Copy nothing but the lines below running from the line containing "присутствии медного купороса" through the line containing "декарбоксилирования из образовавшейся", both end lines included.

[Collected data]
-*-

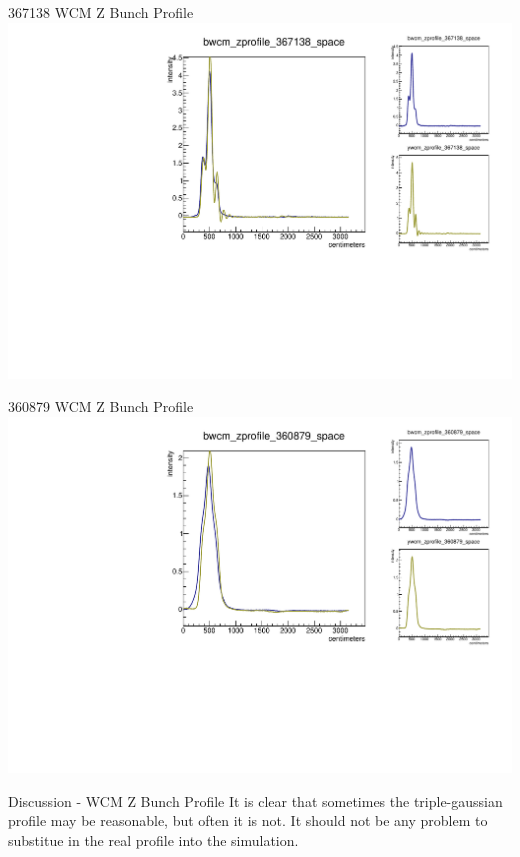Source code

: \begin{frame}{367138 WCM Z Bunch Profile}
\includegraphics[width=\linewidth,height=\textheight,keepaspectratio]{../HourglassResults/figs/367138_wcm_zprofile.pdf}
\end{frame}

\begin{frame}{360879 WCM Z Bunch Profile}
\includegraphics[width=\linewidth,height=\textheight,keepaspectratio]{../HourglassResults/figs/360879_wcm_zprofile.pdf}
\end{frame}

\begin{frame} {Discussion - WCM Z Bunch Profile}
It is clear that sometimes the triple-gaussian profile may be reasonable, but
often it is not. It should not be any problem to substitue in the real profile
into the simulation.
\end{frame}

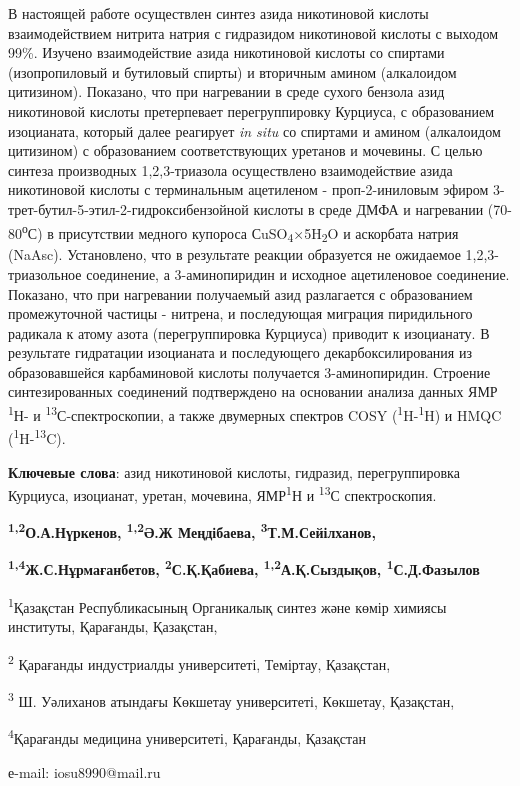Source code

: В настоящей работе осуществлен синтез азида никотиновой кислоты
взаимодействием нитрита натрия с гидразидом никотиновой кислоты с
выходом 99\%. Изучено взаимодействие азида никотиновой кислоты со
спиртами (изопропиловый и бутиловый спирты) и вторичным амином
(алкалоидом цитизином). Показано, что при нагревании в среде сухого
бензола азид никотиновой кислоты претерпевает перегруппировку Курциуса,
с образованием изоцианата, который далее реагирует \emph{in situ} со
спиртами и амином (алкалоидом цитизином) с образованием соответствующих
уретанов и мочевины. С целью синтеза производных 1,2,3-триазола
осуществлено взаимодействие азида никотиновой кислоты с терминальным
ацетиленом - проп-2-иниловым эфиром
3-трет-бутил-5-этил-2-гидроксибензойной кислоты в среде ДМФА и
нагревании (70-80\textsuperscript{о}С) в присутствии медного купороса
СuSO\textsubscript{4}×5H\textsubscript{2}O и аскорбата натрия (NaAsc).
Установлено, что в результате реакции образуется не ожидаемое
1,2,3-триазольное соединение, а 3-аминопиридин и исходное ацетиленовое
соединение. Показано, что при нагревании получаемый азид разлагается с
образованием промежуточной частицы - нитрена, и последующая миграция
пиридильного радикала к атому азота (перегруппировка Курциуса) приводит
к изоцианату. В результате гидратации изоцианата и последующего
декарбоксилирования из образовавшейся карбаминовой кислоты получается
3-аминопиридин. Строение синтезированных соединений подтверждено на
основании анализа данных ЯМР \textsuperscript{1}Н- и
\textsuperscript{13}С-спектроскопии, а также двумерных спектров COSY
(\textsuperscript{1}H-\textsuperscript{1}H) и HMQC
(\textsuperscript{1}H-\textsuperscript{13}C).

{\bfseries Ключевые слова}: азид никотиновой кислоты, гидразид,
перегруппировка Курциуса, изоцианат, уретан, мочевина,
ЯМР\textsuperscript{1}Н и \textsuperscript{13}С спектроскопия.


\begin{center}
{\bfseries \textsuperscript{1,2}О.А.Нүркенов, \textsuperscript{1,2}Ә.Ж
Меңдібаева, \textsuperscript{3}Т.М.Сейілханов,}

{\bfseries \textsuperscript{1,4}Ж.С.Нұрмағанбетов,
\textsuperscript{2}С.Қ.Қабиева, \textsuperscript{1,2}А.Қ.Сыздықов,
\textsuperscript{1}С.Д.Фазылов\envelope}

\textsuperscript{1}Қазақстан Республикасының Органикалық синтез және
көмір химиясы институты, Қарағанды, Қазақстан,

\textsuperscript{2} Қарағанды индустриалды университеті, Теміртау,
Қазақстан,

\textsuperscript{3} Ш. Уәлиханов атындағы Көкшетау университеті,
Көкшетау, Қазақстан,

\textsuperscript{4}Қарағанды медицина университеті, Қарағанды, Қазақстан

е-mail: iosu8990@mail.ru
\end{center}

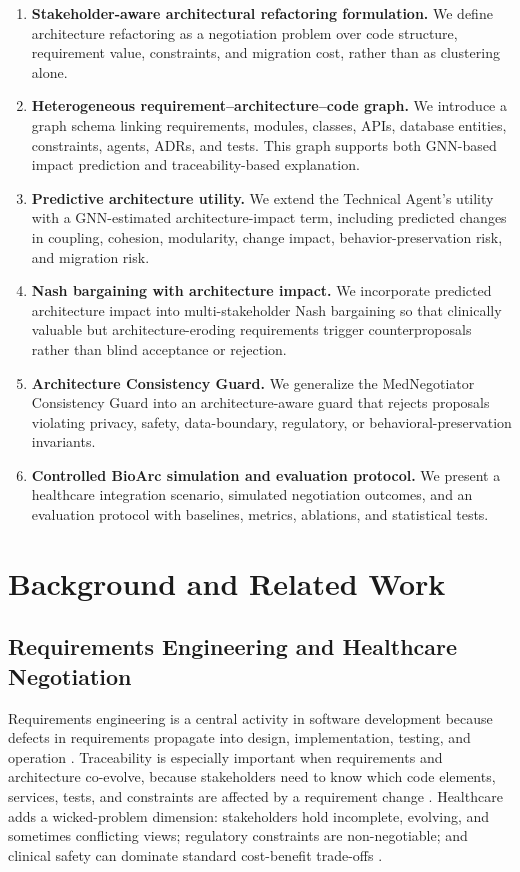 \documentclass[english,preprint,nonatbib]{elsarticle}
\begin{document}
\begin{enumerate}[label=C\arabic*:,leftmargin=2.2em]
  \item \textbf{Stakeholder-aware architectural refactoring formulation.} We define architecture refactoring as a negotiation problem over code structure, requirement value, constraints, and migration cost, rather than as clustering alone.
  \item \textbf{Heterogeneous requirement--architecture--code graph.} We introduce a graph schema linking requirements, modules, classes, APIs, database entities, constraints, agents, ADRs, and tests.
This graph supports both GNN-based impact prediction and traceability-based explanation.
  \item \textbf{Predictive architecture utility.} We extend the Technical Agent's utility with a GNN-estimated architecture-impact term, including predicted changes in coupling, cohesion, modularity, change impact, behavior-preservation risk, and migration risk.
  \item \textbf{Nash bargaining with architecture impact.} We incorporate predicted architecture impact into multi-stakeholder Nash bargaining so that clinically valuable but architecture-eroding requirements trigger counterproposals rather than blind acceptance or rejection.
  \item \textbf{Architecture Consistency Guard.} We generalize the MedNegotiator Consistency Guard into an architecture-aware guard that rejects proposals violating privacy, safety, data-boundary, regulatory, or behavioral-preservation invariants.
  \item \textbf{Controlled BioArc simulation and evaluation protocol.} We present a healthcare integration scenario, simulated negotiation outcomes, and an evaluation protocol with baselines, metrics, ablations, and statistical tests.
\end{enumerate}

\section{Background and Related Work}
\label{sec:background}

\subsection{Requirements Engineering and Healthcare Negotiation}

Requirements engineering is a central activity in software development because defects in requirements propagate into design, implementation, testing, and operation \cite{sommerville2005re,cheng2007future}.
Traceability is especially important when requirements and architecture co-evolve, because stakeholders need to know which code elements, services, tests, and constraints are affected by a requirement change \cite{gotel1994traceability}.
Healthcare adds a wicked-problem dimension: stakeholders hold incomplete, evolving, and sometimes conflicting views; regulatory constraints are non-negotiable;
and clinical safety can dominate standard cost-benefit trade-offs \cite{rittel1973wicked}.
\end{document}
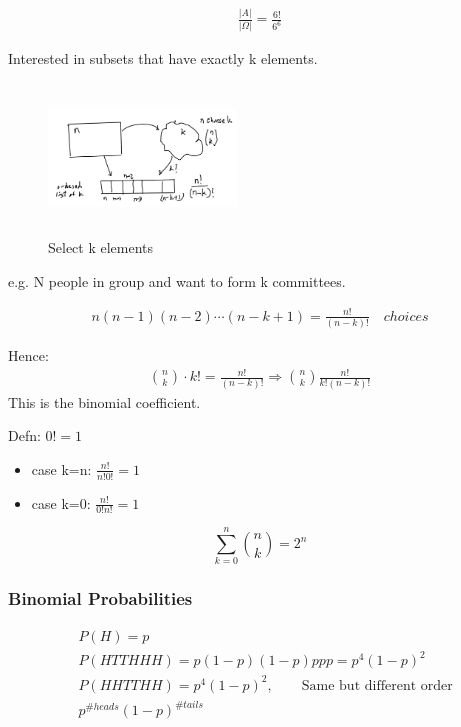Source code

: \begin{align*}
\frac{|A|}{|\Omega|} = \frac{6!}{6^6}
\end{align*}


Interested in subsets that have exactly k elements.

\begin{figure}[ht]
\centering
\includegraphics[width=5cm, height=4cm]{images/L04/sel_k_elems.jpeg}
\caption{Select k elements}
\end{figure}

e.g. N people in group and want to form k committees.

\begin{align*}
n(n-1)(n-2)\cdots (n-k+1)=\frac{n!}{(n-k)!} \quad choices
\end{align*}


Hence:
\begin{align*}
\binom{n}{k}\cdot k! = \frac{n!}{(n-k)!} \Rightarrow \binom{n}{k}\frac{n!}{k!(n-k)!}
\end{align*}
This is the binomial coefficient.


Defn: $0! = 1$

\begin{itemize}
    \item case k=n: $\frac{n!}{n!0!}=1$
    \item case k=0: $\frac{n!}{0!n!}=1$ 
\end{itemize}



$$\sum_{k=0}^n \binom{n}{k} = 2^n$$ 

\subsubsection{Binomial Probabilities}


\begin{align*}
&P(H)=p\\
&P(HTTHHH)=p(1-p)(1-p)ppp = p^4(1-p)^2\\
&P(HHTTHH)= p^4(1-p)^2, \qquad \text{Same but different order}\\
&p^{\#heads}(1-p)^{\#tails}
\end{align*}

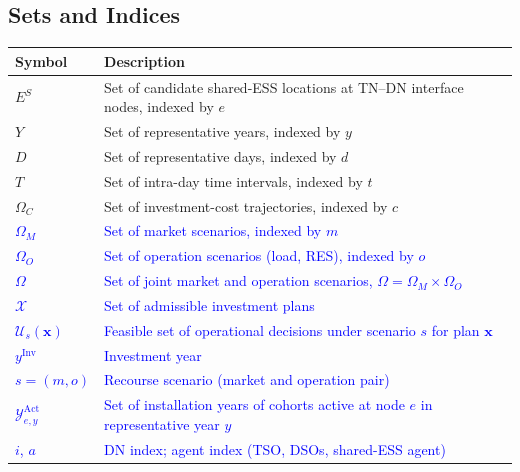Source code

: \documentclass[preprint,12pt]{elsarticle}
\begin{document}
\subsection*{Sets and Indices}

\begingroup
    \footnotesize
    \setlength{\LTpre}{0pt}
    \setlength{\LTpost}{0pt}
    \begin{longtable}{@{}>{\raggedright\arraybackslash}p{} >{\raggedright\arraybackslash}p{}@{}}
        \toprule
        \textbf{Symbol} & \textbf{Description} \\
        \midrule
        \endhead
        \midrule
        \endfoot
        \bottomrule
        \endlastfoot
        $E^S$       & Set of candidate shared-ESS locations at TN–DN interface nodes, indexed by $e$ \\
        $Y$         & Set of representative years, indexed by $y$ \\
        $D$         & Set of representative days, indexed by $d$ \\
        $T$         & Set of intra-day time intervals, indexed by $t$ \\
        $\Omega_C$  & Set of investment-cost trajectories, indexed by $c$ \\
        \textcolor{blue}{$\Omega_M$}  & \textcolor{blue}{Set of market scenarios, indexed by $m$} \\
        \textcolor{blue}{$\Omega_O$}  & \textcolor{blue}{Set of operation scenarios (load, RES), indexed by $o$} \\
        \textcolor{blue}{$\Omega$} & \textcolor{blue}{Set of joint market and operation scenarios, $\Omega=\Omega_M\times\Omega_O$} \\     
        \textcolor{blue}{$\mathcal{X}$} & \textcolor{blue}{Set of admissible investment plans} \\
        \textcolor{blue}{$\mathcal{U}_s(\boldsymbol{x})$} & \textcolor{blue}{Feasible set of operational decisions under scenario $s$ for plan $\boldsymbol{x}$} \\
        \textcolor{blue}{$y^{\text{Inv}}$} & \textcolor{blue}{Investment year} \\
        \textcolor{blue}{$s = (m,o)$} & \textcolor{blue}{Recourse scenario (market and operation pair)} \\
        \textcolor{blue}{$\mathcal{Y}^{\text{Act}}_{e,y}$} & \textcolor{blue}{Set of installation years of cohorts active at node $e$ in representative year $y$} \\
        \textcolor{blue}{$i$, $a$} & \textcolor{blue}{DN index; agent index (TSO, DSOs, shared-ESS agent)} \\
    \end{longtable}
    \addtocounter{table}{-1}
\endgroup
\end{document}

-*-

## WORKED SOLUTION
нагревании (70-80\textsuperscript{о}С) в присутствии медного купороса
СuSO\textsubscript{4}×5H\textsubscript{2}O и аскорбата натрия (NaAsc).
Установлено, что в результате реакции образуется не ожидаемое
1,2,3-триазольное соединение, а 3-аминопиридин и исходное ацетиленовое
соединение. Показано, что при нагревании получаемый азид разлагается с
образованием промежуточной частицы - нитрена, и последующая миграция
пиридильного радикала к атому азота (перегруппировка Курциуса) приводит
к изоцианату. В результате гидратации изоцианата и последующего
декарбоксилирования из образовавшейся карбаминовой кислоты получается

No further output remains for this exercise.